[Saved data entries]
=====

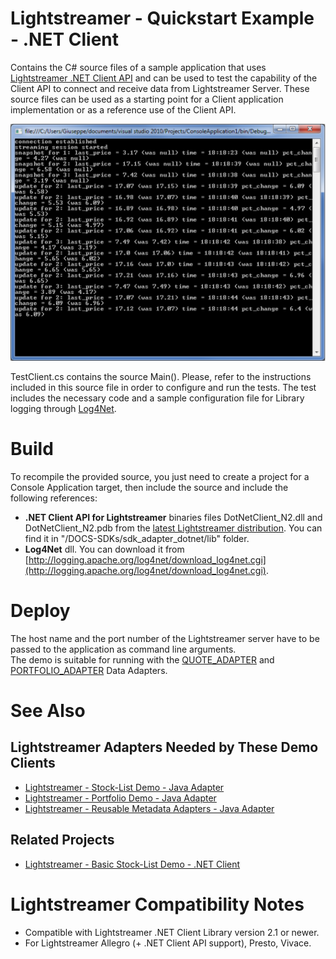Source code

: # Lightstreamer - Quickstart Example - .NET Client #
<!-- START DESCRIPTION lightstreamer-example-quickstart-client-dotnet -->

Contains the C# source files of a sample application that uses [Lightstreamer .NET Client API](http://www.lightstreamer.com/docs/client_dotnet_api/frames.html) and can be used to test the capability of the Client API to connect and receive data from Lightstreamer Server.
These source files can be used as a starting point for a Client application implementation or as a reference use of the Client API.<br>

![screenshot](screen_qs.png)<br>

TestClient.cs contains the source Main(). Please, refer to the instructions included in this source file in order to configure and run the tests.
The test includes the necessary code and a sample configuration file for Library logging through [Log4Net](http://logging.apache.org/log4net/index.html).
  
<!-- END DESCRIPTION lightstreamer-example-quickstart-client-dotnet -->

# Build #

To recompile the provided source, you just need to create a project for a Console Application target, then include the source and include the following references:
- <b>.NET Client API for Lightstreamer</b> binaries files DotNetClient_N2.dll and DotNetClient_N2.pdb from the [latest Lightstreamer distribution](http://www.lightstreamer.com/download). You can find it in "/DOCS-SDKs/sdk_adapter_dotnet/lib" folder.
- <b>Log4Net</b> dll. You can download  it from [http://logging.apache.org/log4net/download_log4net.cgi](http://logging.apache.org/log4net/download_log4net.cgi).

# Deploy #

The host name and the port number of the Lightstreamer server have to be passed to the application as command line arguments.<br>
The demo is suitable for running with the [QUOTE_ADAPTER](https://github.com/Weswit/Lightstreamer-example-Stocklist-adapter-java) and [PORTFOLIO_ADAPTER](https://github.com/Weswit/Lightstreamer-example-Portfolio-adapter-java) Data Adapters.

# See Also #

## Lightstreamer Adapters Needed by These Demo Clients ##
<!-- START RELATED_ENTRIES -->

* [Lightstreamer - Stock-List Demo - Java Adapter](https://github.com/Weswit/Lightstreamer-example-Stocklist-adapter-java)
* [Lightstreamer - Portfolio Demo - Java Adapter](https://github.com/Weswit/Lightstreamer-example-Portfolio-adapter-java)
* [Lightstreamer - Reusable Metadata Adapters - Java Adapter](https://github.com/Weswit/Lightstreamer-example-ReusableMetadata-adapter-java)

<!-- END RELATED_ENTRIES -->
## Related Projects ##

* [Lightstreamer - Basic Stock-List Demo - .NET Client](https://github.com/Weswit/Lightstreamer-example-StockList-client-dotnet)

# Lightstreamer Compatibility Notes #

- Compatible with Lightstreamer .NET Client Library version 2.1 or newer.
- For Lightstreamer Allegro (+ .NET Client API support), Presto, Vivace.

=====

# Action item
Set down each entry again exactly as written. Pictures stay out.

# Your response
Source code

: # Lightstreamer - Quickstart Example - .NET Client #
<!-- START DESCRIPTION lightstreamer-example-quickstart-client-dotnet -->

Contains the C# source files of a sample application that uses [Lightstreamer .NET Client API](http://www.lightstreamer.com/docs/client_dotnet_api/frames.html) and can be used to test the capability of the Client API to connect and receive data from Lightstreamer Server.
These source files can be used as a starting point for a Client application implementation or as a reference use of the Client API.<br>

![screenshot](screen_qs.png)<br>

TestClient.cs contains the source Main(). Please, refer to the instructions included in this source file in order to configure and run the tests.
The test includes the necessary code and a sample configuration file for Library logging through [Log4Net](http://logging.apache.org/log4net/index.html).
  
<!-- END DESCRIPTION lightstreamer-example-quickstart-client-dotnet -->

# Build #

To recompile the provided source, you just need to create a project for a Console Application target, then include the source and include the following references:
- <b>.NET Client API for Lightstreamer</b> binaries files DotNetClient_N2.dll and DotNetClient_N2.pdb from the [latest Lightstreamer distribution](http://www.lightstreamer.com/download). You can find it in "/DOCS-SDKs/sdk_adapter_dotnet/lib" folder.
- <b>Log4Net</b> dll. You can download  it from [http://logging.apache.org/log4net/download_log4net.cgi](http://logging.apache.org/log4net/download_log4net.cgi).

# Deploy #

The host name and the port number of the Lightstreamer server have to be passed to the application as command line arguments.<br>
The demo is suitable for running with the [QUOTE_ADAPTER](https://github.com/Weswit/Lightstreamer-example-Stocklist-adapter-java) and [PORTFOLIO_ADAPTER](https://github.com/Weswit/Lightstreamer-example-Portfolio-adapter-java) Data Adapters.

# See Also #

## Lightstreamer Adapters Needed by These Demo Clients ##
<!-- START RELATED_ENTRIES -->

* [Lightstreamer - Stock-List Demo - Java Adapter](https://github.com/Weswit/Lightstreamer-example-Stocklist-adapter-java)
* [Lightstreamer - Portfolio Demo - Java Adapter](https://github.com/Weswit/Lightstreamer-example-Portfolio-adapter-java)
* [Lightstreamer - Reusable Metadata Adapters - Java Adapter](https://github.com/Weswit/Lightstreamer-example-ReusableMetadata-adapter-java)

<!-- END RELATED_ENTRIES -->
## Related Projects ##

* [Lightstreamer - Basic Stock-List Demo - .NET Client](https://github.com/Weswit/Lightstreamer-example-StockList-client-dotnet)

# Lightstreamer Compatibility Notes #

- Compatible with Lightstreamer .NET Client Library version 2.1 or newer.
- For Lightstreamer Allegro (+ .NET Client API support), Presto, Vivace.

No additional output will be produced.